Canadian labeling: Hypersensitivity to eculizumab, murine proteins, or any component of the formulation; unresolved N. meningitidis infection; patients not currently vaccinated against N. meningitidis (unless receiving appropriate prophylactic antibiotic treatment until 2 weeks after vaccination).
Concerns related to adverse effects:
• Infections: Serious infections with Neisseria species (other than N. meningitides), including disseminated gonococcal infections, have been reported. In addition to meningitis, the risk of other infections, especially with encapsulated bacteria (eg, Streptococcus pneumoniae, H. influenzae) is increased with eculizumab treatment (because eculizumab blocks terminal complement activation). Aspergillus infections have occurred in immunocompromised and neutropenic patients. Children should receive vaccination for prevention of S. pneumoniae, H. influenzae according to current Advisory Committee on Immunization Practices (ACIP) guidelines. Use with caution when administering to patients with any systemic infection.

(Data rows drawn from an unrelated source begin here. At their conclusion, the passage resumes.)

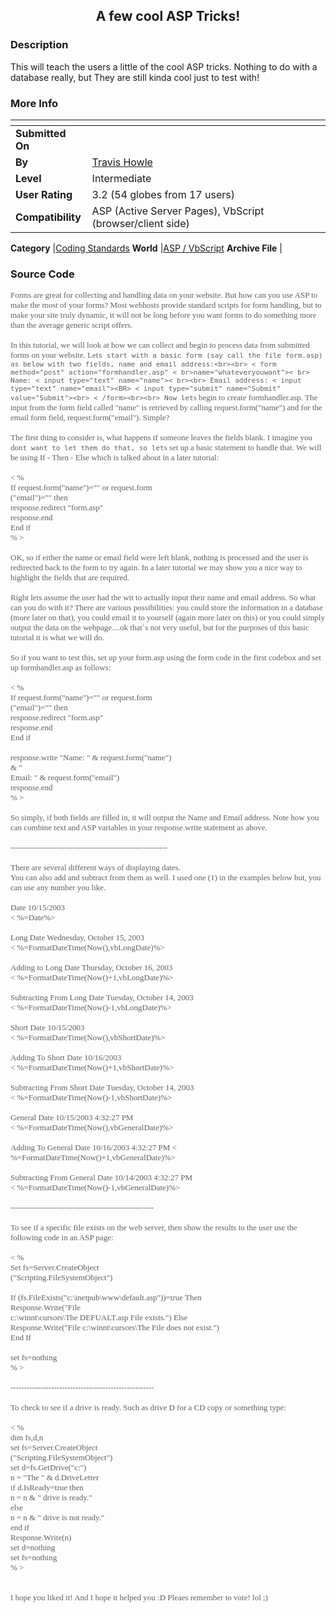 ﻿<div align="center">

## A few cool ASP Tricks\!


</div>

### Description

This will teach the users a little of the cool ASP tricks. Nothing to do with a database really, but They are still kinda cool just to test with!
 
### More Info
 


<span>             |<span>
---                |---
**Submitted On**   |
**By**             |[Travis Howle](https://github.com/Planet-Source-Code/PSCIndex/blob/master/ByAuthor/travis-howle.md)
**Level**          |Intermediate
**User Rating**    |3.2 (54 globes from 17 users)
**Compatibility**  |ASP \(Active Server Pages\), VbScript \(browser/client side\)

**Category**       |[Coding Standards](https://github.com/Planet-Source-Code/PSCIndex/blob/master/ByCategory/coding-standards__4-33.md)
**World**          |[ASP / VbScript](https://github.com/Planet-Source-Code/PSCIndex/blob/master/ByWorld/asp-vbscript.md)
**Archive File**   |[](https://github.com/Planet-Source-Code/travis-howle-a-few-cool-asp-tricks__4-8573/archive/master.zip)





### Source Code

</font><font color="#5F5F5F" face="Verdana" size="2">Forms are great for collecting and handling data on your website. But how can you use ASP to make the most of your forms? Most webhosts provide standard scripts for form handling, but to make your site truly dynamic, it will not be long before you want forms to do something more than the average generic script offers.<br><br>
In this tutorial, we will look at how we can collect and begin to process data from submitted forms on your website. Let`s start with a basic form (say call the file form.asp) as below with two fields, name and email address:<br><br>
< form method="post" action="formhandler.asp" < br>name="whateveryouwant">< br>
Name: < input type="text" name="name">< br><br>
Email address: < input type="text" name="email"><BR>
< input type="submit" name="Submit" value="Submit"><br>
< /form><br><br>
Now let`s begin to create formhandler.asp. The input from the form field called "name" is retrieved by calling request.form("name") and for the email form field, request.form("email"). Simple?<br><br>
The first thing to consider is, what happens if someone leaves the fields blank. I imagine you don`t want to let them do that, so let`s set up a basic statement to handle that. We will be using If - Then - Else which is talked about in a later tutorial:<br><br>
< %<br>
If request.form("name")="" or request.form<br>("email")="" then<br>
response.redirect "form.asp"<br>
response.end<br>
End if<br>
% ><br><br>
OK, so if either the name or email field were left blank, nothing is processed and the user is redirected back to the form to try again. In a later tutorial we may show you a nice way to highlight the fields that are required.<br><br>
Right lets assume the user had the wit to actually input their name and email address. So what can you do with it? There are various possibilities: you could store the information in a database (more later on that), you could email it to yourself (again more later on this) or you could simply output the data on the webpage....ok that`s not very useful, but for the purposes of this basic tutorial it is what we will do.<br><br>
So if you want to test this, set up your form.asp using the form code in the first codebox and set up formhandler.asp as follows:<br><br>
< %<br>
If request.form("name")="" or request.form<br>("email")="" then<br>
response.redirect "form.asp"<br>
response.end<br>
End if<br><br>
response.write "Name: " & request.form("name") <br>& "<BR>Email: " & request.form("email")<br>
response.end<br>
% ><br><br>
So simply, if both fields are filled in, it will output the Name and Email address. Note how you can combine text and ASP variables in your response.write statement as above.<br><br>
----------------------------------------------------------<br><br>
There are several different ways of displaying dates.<br>
You can also add and subtract from them as well.
I used one (1) in the examples below but, you can use any number you like.<br><br>
Date 10/15/2003<br>
< %=Date%> <br><br>
Long Date Wednesday, October 15, 2003<br>
< %=FormatDateTime(Now(),vbLongDate)%><br><br>
Adding to Long Date Thursday, October 16, 2003<br>
< %=FormatDateTime(Now()+1,vbLongDate)%> <br><br>
Subtracting From Long Date Tuesday, October 14, 2003<br>
< %=FormatDateTime(Now()-1,vbLongDate)%> <br><br>
Short Date 10/15/2003<br>
< %=FormatDateTime(Now(),vbShortDate)%> <br><br>
Adding To Short Date 10/16/2003<br>
< %=FormatDateTime(Now()+1,vbShortDate)%> <br><br>
Subtracting From Short Date Tuesday, October 14, 2003<br>
< %=FormatDateTime(Now()-1,vbShortDate)%><br><br>
General Date 10/15/2003 4:32:27 PM<br>
< %=FormatDateTime(Now(),vbGeneralDate)%><br><br>
Adding To General Date 10/16/2003 4:32:27 PM
< %=FormatDateTime(Now()+1,vbGeneralDate)%> <br><br>
Subtracting From General Date 10/14/2003 4:32:27 PM<br>
< %=FormatDateTime(Now()-1,vbGeneralDate)%><br>
<br>
-----------------------------------------------------<br><br>
To see if a specific file exists on the web server, then show the results to the user use the following code in an ASP page:<br><br>
< %<br>
Set fs=Server.CreateObject<br>("Scripting.FileSystemObject")<br><br>
If (fs.FileExists("c:\inetpub\www\default.asp"))=true Then<br>
 Response.Write("File <br>c:\winnt\cursors\The DEFUALT.asp File exists.")
Else<br>
 Response.Write("File c:\winnt\cursors\The File does not exist.")<br>
End If<br><br>
set fs=nothing<br>
% >
<br><br>
-----------------------------------------------------<br><br>
To check to see if a drive is ready. Such as drive D for a CD copy or something type:
<br><br>
< %<br>
dim fs,d,n<br>
set fs=Server.CreateObject<br>("Scripting.FileSystemObject")<br>
set d=fs.GetDrive("c:")<br>
n = "The " & d.DriveLetter<br>
if d.IsReady=true then <br>
 n = n & " drive is ready."<br>
else<br>
 n = n & " drive is not ready."<br>
end if <br>
Response.Write(n)<br>
set d=nothing<br>
set fs=nothing<br>
% ><br><br><br>
I hope you liked it! And I hope it helped you :D Pleaes remember to vote! lol ;)
</font>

• Infusion reactions: Infusion reactions, including anaphylaxis or hypersensitivity, may occur.
• Meningococcal infection: Serious, life-threatening, or fatal meningococcal infections developed in some patients despite vaccination. ACIP vaccination recommendations differ from the administration schedule in the vaccine prescribing information. Prophylactic antibiotics were administered in clinical studies until at least 2 weeks after vaccination. Discontinue eculizumab during the treatment of serious meningococcal infections.
Concurrent drug therapy issues:
• Anticoagulation: In clinical trials, anticoagulant therapy was continued in patients who were receiving these agents (due to history of or risk for thromboembolism) prior to initiation of eculizumab. The effect of anticoagulant therapy withdrawal is unknown. Treatment with eculizumab should not alter anticoagulation management.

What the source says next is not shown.